Two Coopers Hawks, one with a pigeon. The bird with the prey brought it down to the solar panels and feasted for an hour.
The feasting bird can just be glimpsed through the parapet fire-escape cut. There was a third accipiter in the air (to the left) in the background while this was going on.
A couple of crows showed up.
They rather boldly grabbed scraps of pigeon with both hawks around.
The False Milkweed Bug is so named because it once confused with the Small Milkweed Bug/Lygaeus kalmii, but it turned out to not feed on Milkweeds. False Sunflowers/Heliopsis helianthoides are their food of choice. Saw several a week ago at Brooklyn Bridge Park where False Sunflowers are planted, but… what are they feeding on this time of year??

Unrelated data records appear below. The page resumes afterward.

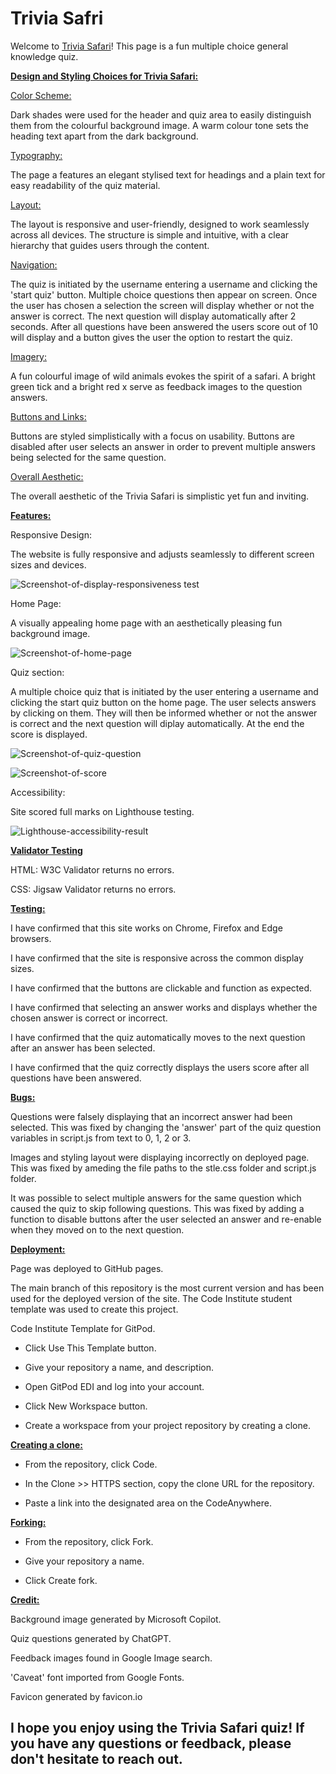 # Trivia Safri
Welcome to [Trivia Safari](https://tramompaline.github.io/trivia-safari/)!
This page is a fun multiple choice general knowledge quiz.

<u>**Design and Styling Choices for Trivia Safari:**</u>

<u>Color Scheme:</u>

Dark shades were used for the header and quiz area to easily distinguish them from the colourful background image. A warm colour tone sets the heading text apart from the dark background.

<u>Typography:</u>

The page a features an elegant stylised text for headings and a plain text for easy readability of the quiz material.

<u>Layout:</u>

The layout is responsive and user-friendly, designed to work seamlessly across all devices. The structure is simple and intuitive, with a clear hierarchy that guides users through the content. 

<u>Navigation:</u>

The quiz is initiated by the username entering a username and clicking the 'start quiz' button. Multiple choice questions then appear on screen. Once the user has chosen a selection the screen will display whether or not the answer is correct. The next question will display automatically after 2 seconds. After all questions have been answered the users score out of 10 will display and a button gives the user the option to restart the quiz.

<u>Imagery:</u>

A fun colourful image of wild animals evokes the spirit of a safari. A bright green tick and a bright red x serve as feedback images to the question answers.

<u>Buttons and Links:</u>

Buttons are styled simplistically with a focus on usability.
Buttons are disabled after user selects an answer in order to prevent multiple answers being selected for the same question. 

<u>Overall Aesthetic:</u>

The overall aesthetic of the Trivia Safari is simplistic yet fun and inviting.

<u>**Features:**</u>

Responsive Design: 

The website is fully responsive and adjusts seamlessly to different screen sizes and devices.

![Screenshot-of-display-responsiveness test](/assets/images/responsive-design.png)

Home Page: 

A visually appealing home page with an aesthetically pleasing fun background image.

![Screenshot-of-home-page](/assets/images/home.png)

Quiz section: 

A multiple choice quiz that is initiated by the user entering a username and clicking the start quiz button on the home page. The user selects answers by clicking on them. They will then be informed whether or not the answer is correct and the next question will diplay automatically. At the end the score is displayed.

![Screenshot-of-quiz-question](/assets/images/quiz-question.png)

![Screenshot-of-score](/assets/images/total-score.png)


Accessibility:

Site scored full marks on Lighthouse testing.

![Lighthouse-accessibility-result](/assets/images/lighthouse-result.png)


<u>**Validator Testing**</u>

HTML: W3C Validator returns no errors.

CSS: Jigsaw Validator returns no errors.


<u>**Testing:**</u>

I have confirmed that this site works on Chrome, Firefox and Edge browsers. 

I have confirmed that the site is responsive across the common display sizes.

I have confirmed that the buttons are clickable and function as expected.

I have confirmed that selecting an answer works and displays whether the chosen answer is correct or incorrect.

I have confirmed that the quiz automatically moves to the next question after an answer has been selected.

I have confirmed that the quiz correctly displays the users score after all questions have been answered.


<u>**Bugs:**</u>

Questions were falsely displaying that an incorrect answer had been selected. This was fixed by changing the 'answer' part of the quiz question variables in script.js from text to 0, 1, 2 or 3.

Images and styling layout were displaying incorrectly on deployed page. This was fixed by ameding the file paths to the stle.css folder and script.js folder.

It was possible to select multiple answers for the same question which caused the quiz to skip following questions. This was fixed by adding a function to disable buttons after the user selected an answer and re-enable when they moved on to the next question.


<u>**Deployment:**</u>

Page was deployed to GitHub pages.

The main branch of this repository is the most current version and has been used for the deployed version of the site. The Code Institute student template was used to create this project.


Code Institute Template for GitPod.

- Click Use This Template button.

- Give your repository a name, and description.

- Open GitPod EDI and log into your account.


- Click New Workspace button.

- Create a workspace from your project repository by creating a clone.


<u>**Creating a clone:**</u>

 - From the repository, click Code.

- In the Clone >> HTTPS section, copy the clone URL for the repository.


- Paste a link into the designated area on the CodeAnywhere.


<u>**Forking:**</u>

- From the repository, click Fork.

- Give your repository a name.

- Click Create fork.




<u>**Credit:**</u>

Background image generated by Microsoft Copilot.

Quiz questions generated by ChatGPT.

Feedback images found in Google Image search.

'Caveat' font imported from Google Fonts.

Favicon generated by favicon.io




## I hope you enjoy using the Trivia Safari quiz! If you have any questions or feedback, please don't hesitate to reach out.
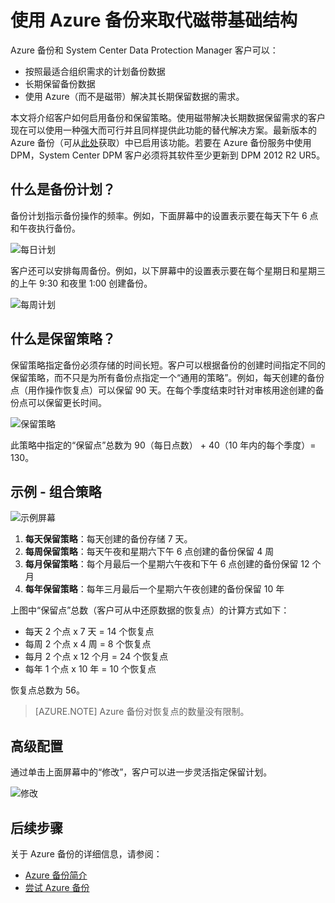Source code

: <properties
    pageTitle="使用 Azure 备份来取代磁带基础结构 | Azure"
    description="了解 Azure 备份如何提供类似于磁带的语义，让你能够在 Azure 中备份和还原数据"
    services="backup"
    documentationcenter=""
    author="trinadhk"
    manager="vijayts"
    editor="" />
<tags
    ms.assetid="2e1bb67d-986c-4437-8056-3a63169b4214"
    ms.service="backup"
    ms.devlang="na"
    ms.topic="article"
    ms.tgt_pltfrm="na"
    ms.workload="storage-backup-recovery"
    ms.date="1/10/2017"
    wacn.date="03/20/2017"
    ms.author="saurse;trinadhk;markgal" />  


# 使用 Azure 备份来取代磁带基础结构
Azure 备份和 System Center Data Protection Manager 客户可以：

- 按照最适合组织需求的计划备份数据
- 长期保留备份数据
- 使用 Azure（而不是磁带）解决其长期保留数据的需求。

本文将介绍客户如何启用备份和保留策略。使用磁带解决长期数据保留需求的客户现在可以使用一种强大而可行并且同样提供此功能的替代解决方案。最新版本的 Azure 备份（可从[此处](http://aka.ms/azurebackup_agent)获取）中已启用该功能。若要在 Azure 备份服务中使用 DPM，System Center DPM 客户必须将其软件至少更新到 DPM 2012 R2 UR5。

## 什么是备份计划？
备份计划指示备份操作的频率。例如，下面屏幕中的设置表示要在每天下午 6 点和午夜执行备份。

![每日计划](./media/backup-azure-backup-cloud-as-tape/dailybackupschedule.png)  


客户还可以安排每周备份。例如，以下屏幕中的设置表示要在每个星期日和星期三的上午 9:30 和夜里 1:00 创建备份。

![每周计划](./media/backup-azure-backup-cloud-as-tape/weeklybackupschedule.png)  


## 什么是保留策略？
保留策略指定备份必须存储的时间长短。客户可以根据备份的创建时间指定不同的保留策略，而不只是为所有备份点指定一个“通用的策略”。例如，每天创建的备份点（用作操作恢复点）可以保留 90 天。在每个季度结束时针对审核用途创建的备份点可以保留更长时间。

![保留策略](./media/backup-azure-backup-cloud-as-tape/retentionpolicy.png)  


此策略中指定的“保留点”总数为 90（每日点数） + 40（10 年内的每个季度）= 130。

## 示例 - 组合策略
![示例屏幕](./media/backup-azure-backup-cloud-as-tape/samplescreen.png)  


1. **每天保留策略**：每天创建的备份存储 7 天。
2. **每周保留策略**：每天午夜和星期六下午 6 点创建的备份保留 4 周
3. **每月保留策略**：每个月最后一个星期六午夜和下午 6 点创建的备份保留 12 个月
4. **每年保留策略**：每年三月最后一个星期六午夜创建的备份保留 10 年

上图中“保留点”总数（客户可从中还原数据的恢复点）的计算方式如下：

- 每天 2 个点 x 7 天 = 14 个恢复点
- 每周 2 个点 x 4 周 = 8 个恢复点
- 每月 2 个点 x 12 个月 = 24 个恢复点
- 每年 1 个点 x 10 年 = 10 个恢复点

恢复点总数为 56。

> [AZURE.NOTE]
Azure 备份对恢复点的数量没有限制。
>
>

## 高级配置
通过单击上面屏幕中的“修改”，客户可以进一步灵活指定保留计划。

![修改](./media/backup-azure-backup-cloud-as-tape/modify.png)  


## 后续步骤
关于 Azure 备份的详细信息，请参阅：

- [Azure 备份简介](/documentation/articles/backup-introduction-to-azure-backup/)
- [尝试 Azure 备份](/documentation/articles/backup-try-azure-backup-in-10-mins/)

<!---HONumber=Mooncake_0313_2017-->
<!--Update_Description: wording update-->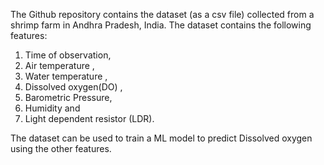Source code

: The Github repository contains the dataset (as a csv file) collected from a shrimp farm in Andhra Pradesh, India. The dataset contains the following features:
1) Time of observation,
2) Air temperature ,
3) Water temperature ,
4) Dissolved oxygen(DO) ,
5) Barometric Pressure,
6) Humidity and
7) Light dependent resistor (LDR).

The dataset can be used to train a ML model to predict Dissolved oxygen using the other features.
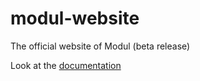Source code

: # modul-website
The official website of Modul (beta release)

Look at the [documentation][1]

[1]: https://ulaval.github.io/modul
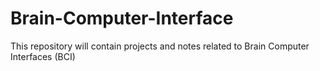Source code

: # Brain-Computer-Interface
This repository will contain projects and notes related to Brain Computer Interfaces (BCI)
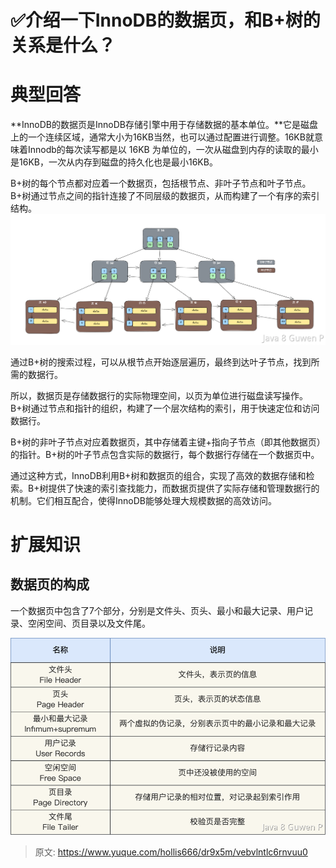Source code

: # ✅介绍一下InnoDB的数据页，和B+树的关系是什么？


# 典型回答

**InnoDB的数据页是InnoDB存储引擎中用于存储数据的基本单位。**它是磁盘上的一个连续区域，通常大小为16KB当然，也可以通过配置进行调整。16KB就意味着Innodb的每次读写都是以 16KB 为单位的，一次从磁盘到内存的读取的最小是16KB，一次从内存到磁盘的持久化也是最小16KB。

B+树的每个节点都对应着一个数据页，包括根节点、非叶子节点和叶子节点。B+树通过节点之间的指针连接了不同层级的数据页，从而构建了一个有序的索引结构。
![image.png](./img/7fhZUBW3KcyYn73-/1698478842787-f028f2b0-5886-4be8-b49b-5ef262c70394-125806.png)


通过B+树的搜索过程，可以从根节点开始逐层遍历，最终到达叶子节点，找到所需的数据行。

所以，数据页是存储数据行的实际物理空间，以页为单位进行磁盘读写操作。B+树通过节点和指针的组织，构建了一个层次结构的索引，用于快速定位和访问数据行。

B+树的非叶子节点对应着数据页，其中存储着主键+指向子节点（即其他数据页）的指针。B+树的叶子节点包含实际的数据行，每个数据行存储在一个数据页中。

通过这种方式，InnoDB利用B+树和数据页的组合，实现了高效的数据存储和检索。B+树提供了快速的索引查找能力，而数据页提供了实际存储和管理数据行的机制。它们相互配合，使得InnoDB能够处理大规模数据的高效访问。


# 扩展知识


## 数据页的构成

一个数据页中包含了7个部分，分别是文件头、页头、最小和最大记录、用户记录、空闲空间、页目录以及文件尾。

![1685250357353-2732251f-5a34-4303-bfd6-d6a7c34471fc.png](./img/7fhZUBW3KcyYn73-/1685250357353-2732251f-5a34-4303-bfd6-d6a7c34471fc-707763.png)





> 原文: <https://www.yuque.com/hollis666/dr9x5m/vebvlntlc6rnvuu0>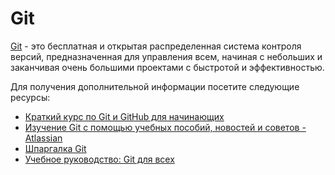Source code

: # Git

[Git](https://git-scm.com/) - это бесплатная и открытая распределенная система контроля версий, предназначенная для управления всем, начиная с небольших и заканчивая очень большими проектами с быстротой и эффективностью.

Для получения дополнительной информации посетите следующие ресурсы:

- [Краткий курс по Git и GitHub для начинающих](https://www.youtube.com/watch?v=SWYqp7iY_Tc)
- [Изучение Git с помощью учебных пособий, новостей и советов - Atlassian](https://www.atlassian.com/git)
- [Шпаргалка Git](https://cs.fyi/guide/git-cheatsheet)
- [Учебное руководство: Git для всех](https://thenewstack.io/tutorial-git-for-absolutely-everyone/)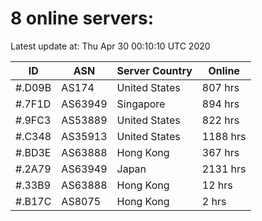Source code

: # 8 online servers:

Latest update at: Thu Apr 30 00:10:10 UTC 2020

| ID | ASN | Server Country | Online |
| -- | --- | -------------- | ------ |
| #.D09B | AS174 | United States | 807 hrs |
| #.7F1D | AS63949 | Singapore | 894 hrs |
| #.9FC3 | AS53889 | United States | 822 hrs |
| #.C348 | AS35913 | United States | 1188 hrs |
| #.BD3E | AS63888 | Hong Kong | 367 hrs |
| #.2A79 | AS63949 | Japan | 2131 hrs |
| #.33B9 | AS63888 | Hong Kong | 12 hrs |
| #.B17C | AS8075 | Hong Kong | 2 hrs |

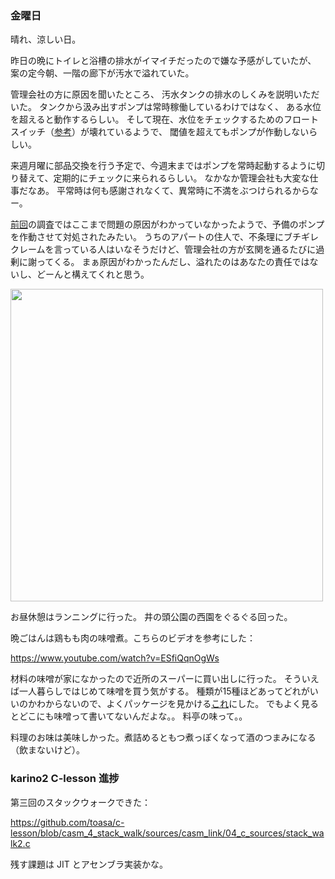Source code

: ### 金曜日

晴れ、涼しい日。

昨日の晩にトイレと浴槽の排水がイマイチだったので嫌な予感がしていたが、
案の定今朝、一階の廊下が汚水で溢れていた。

管理会社の方に原因を聞いたところ、
汚水タンクの排水のしくみを説明いただいた。
タンクから汲み出すポンプは常時稼働しているわけではなく、
ある水位を超えると動作するらしい。
そして現在、水位をチェックするためのフロートスイッチ（[参考](https://kimura-s.co.jp/technical/floatswitch/)）が壊れているようで、
閾値を超えてもポンプが作動しないらしい。

来週月曜に部品交換を行う予定で、今週末まではポンプを常時起動するように切り替えて、定期的にチェックに来られるらしい。
なかなか管理会社も大変な仕事だなあ。
平常時は何も感謝されなくて、異常時に不満をぶつけられるからなー。

[前回](https://github.com/toasa/toasa.github.io/blob/main/diary/2022/11/13.md)の調査ではここまで問題の原因がわかっていなかったようで、予備のポンプを作動させて対処されたみたい。
うちのアパートの住人で、不条理にブチギレクレームを言っている人はいなそうだけど、管理会社の方が玄関を通るたびに過剰に謝ってくる。
まぁ原因がわかったんだし、溢れたのはあなたの責任ではないし、どーんと構えてくれと思う。

<img src="https://alu-web-herokuapp-com.global.ssl.fastly.net/cropped_images/UC5NhFjnTcPDG7Ke6dj8A1iZABK2/c_1586959074726?auto=webp&format=jpg&width=1360" width="500">

お昼休憩はランニングに行った。
井の頭公園の西園をぐるぐる回った。

晩ごはんは鶏もも肉の味噌煮。こちらのビデオを参考にした：

https://www.youtube.com/watch?v=ESfiQqnOgWs

材料の味噌が家になかったので近所のスーパーに買い出しに行った。
そういえば一人暮らしではじめて味噌を買う気がする。
種類が15種ほどあってどれがいいのかわからないので、よくパッケージを見かける[これ](https://www.marukome.co.jp/product/detail/miso_001/)にした。
でもよく見るとどこにも味噌って書いてないんだよな。。
料亭の味って。。

料理のお味は美味しかった。煮詰めるともつ煮っぽくなって酒のつまみになる
（飲まないけど）。

### karino2 C-lesson 進捗

第三回のスタックウォークできた：

https://github.com/toasa/c-lesson/blob/casm_4_stack_walk/sources/casm_link/04_c_sources/stack_walk2.c

残す課題は JIT とアセンブラ実装かな。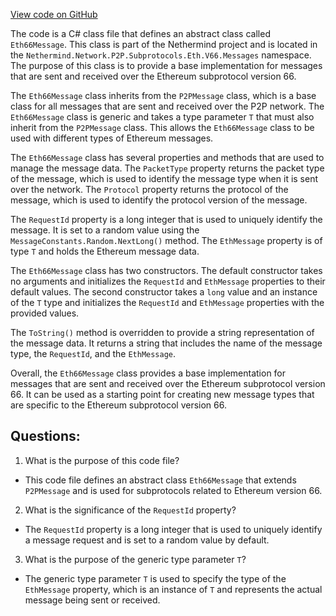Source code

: [View code on GitHub](https://github.com/NethermindEth/nethermind/src/Nethermind/Nethermind.Network/P2P/Subprotocols/Eth/V66/Messages/Eth66Message.cs)

The code is a C# class file that defines an abstract class called `Eth66Message`. This class is part of the Nethermind project and is located in the `Nethermind.Network.P2P.Subprotocols.Eth.V66.Messages` namespace. The purpose of this class is to provide a base implementation for messages that are sent and received over the Ethereum subprotocol version 66.

The `Eth66Message` class inherits from the `P2PMessage` class, which is a base class for all messages that are sent and received over the P2P network. The `Eth66Message` class is generic and takes a type parameter `T` that must also inherit from the `P2PMessage` class. This allows the `Eth66Message` class to be used with different types of Ethereum messages.

The `Eth66Message` class has several properties and methods that are used to manage the message data. The `PacketType` property returns the packet type of the message, which is used to identify the message type when it is sent over the network. The `Protocol` property returns the protocol of the message, which is used to identify the protocol version of the message.

The `RequestId` property is a long integer that is used to uniquely identify the message. It is set to a random value using the `MessageConstants.Random.NextLong()` method. The `EthMessage` property is of type `T` and holds the Ethereum message data.

The `Eth66Message` class has two constructors. The default constructor takes no arguments and initializes the `RequestId` and `EthMessage` properties to their default values. The second constructor takes a `long` value and an instance of the `T` type and initializes the `RequestId` and `EthMessage` properties with the provided values.

The `ToString()` method is overridden to provide a string representation of the message data. It returns a string that includes the name of the message type, the `RequestId`, and the `EthMessage`.

Overall, the `Eth66Message` class provides a base implementation for messages that are sent and received over the Ethereum subprotocol version 66. It can be used as a starting point for creating new message types that are specific to the Ethereum subprotocol version 66.
## Questions: 
 1. What is the purpose of this code file?
- This code file defines an abstract class `Eth66Message` that extends `P2PMessage` and is used for subprotocols related to Ethereum version 66.

2. What is the significance of the `RequestId` property?
- The `RequestId` property is a long integer that is used to uniquely identify a message request and is set to a random value by default.

3. What is the purpose of the generic type parameter `T`?
- The generic type parameter `T` is used to specify the type of the `EthMessage` property, which is an instance of `T` and represents the actual message being sent or received.
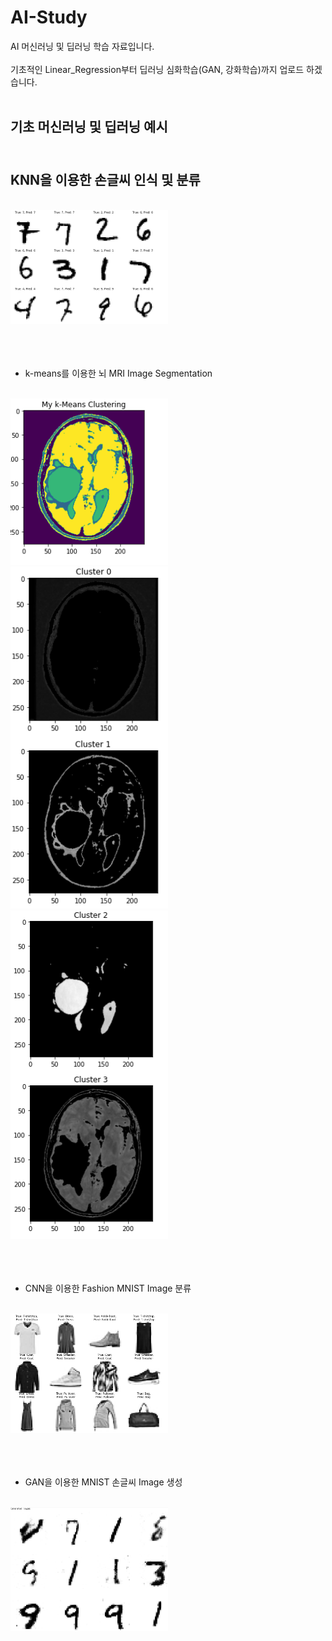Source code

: # AI-Study
AI 머신러닝 및 딥러닝 학습 자료입니다.
<br><br>
기초적인 Linear_Regression부터 딥러닝 심화학습(GAN, 강화학습)까지 업로드 하겠습니다.
<br><br>

## 기초 머신러닝 및 딥러닝 예시<br><br>

KNN을 이용한 손글씨 인식 및 분류
-------------
<br>
<img src="./images/HW2.png" width="50%" height="50%"/>
<br><br><br><br>

* k-means를 이용한 뇌 MRI Image Segmentation
<br>
<img src="./images/HW3-1.png" width="50%" height="50%"/>
<img src="./images/HW3-2.png" width="50%" height="50%"/>
<img src="./images/HW3-3.png" width="50%" height="50%"/>
<br><br><br><br>

* CNN을 이용한 Fashion MNIST Image 분류
<br>
<img src="./images/HW4.png" width="50%" height="50%"/>
<br><br><br><br>

* GAN을 이용한 MNIST 손글씨 Image 생성
<br>
<img src="./images/GAN.png" width="50%" height="50%"/>
<br><br><br><br>
  
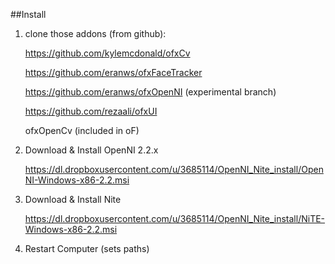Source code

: ##Install

1. clone those addons (from github):

    https://github.com/kylemcdonald/ofxCv

    https://github.com/eranws/ofxFaceTracker

    https://github.com/eranws/ofxOpenNI (experimental branch)

    https://github.com/rezaali/ofxUI
 
    ofxOpenCv (included in oF)
    <!--
    irrelevant if cloning eranws/ofxFacetracker
    
    rename ofxFaceTracker Tracker.cc/h to 
    FTracker.cc/h (or whatever) - this solves Tracker issues with ofxCv's Tracker.cpp/h
    -->

2. Download & Install OpenNI 2.2.x

    https://dl.dropboxusercontent.com/u/3685114/OpenNI_Nite_install/OpenNI-Windows-x86-2.2.msi

3. Download & Install  Nite

    https://dl.dropboxusercontent.com/u/3685114/OpenNI_Nite_install/NiTE-Windows-x86-2.2.msi

4. Restart Computer (sets paths)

The coast of Brooklyn is mostly inaccessible. But here and there…
You can’t actually see the telling details in my pictures, but this is, by all accounts (dozens now on ebird), a Western Meadowlark (Sturnella neglecta). At Bush Terminal Park.
Walking northwards on 2nd Avenue, as close as a civilian can get to the bay in this part of Sunset Park, this giant smokestack often has a perching raptor. This Red-tail had just excreted.
Quite the murmuration (for Brooklyn) at the Sims recycling facility, where gulls and crows also congregate over the garbage.
This, too, is where the vagrant Swainson’s Hawk is generally found, harried by crows, and growing fat on rats.
From further back up the moraine. I’m pretty sure the light object at the right of the light tower in the center of the image is our Swainson’s.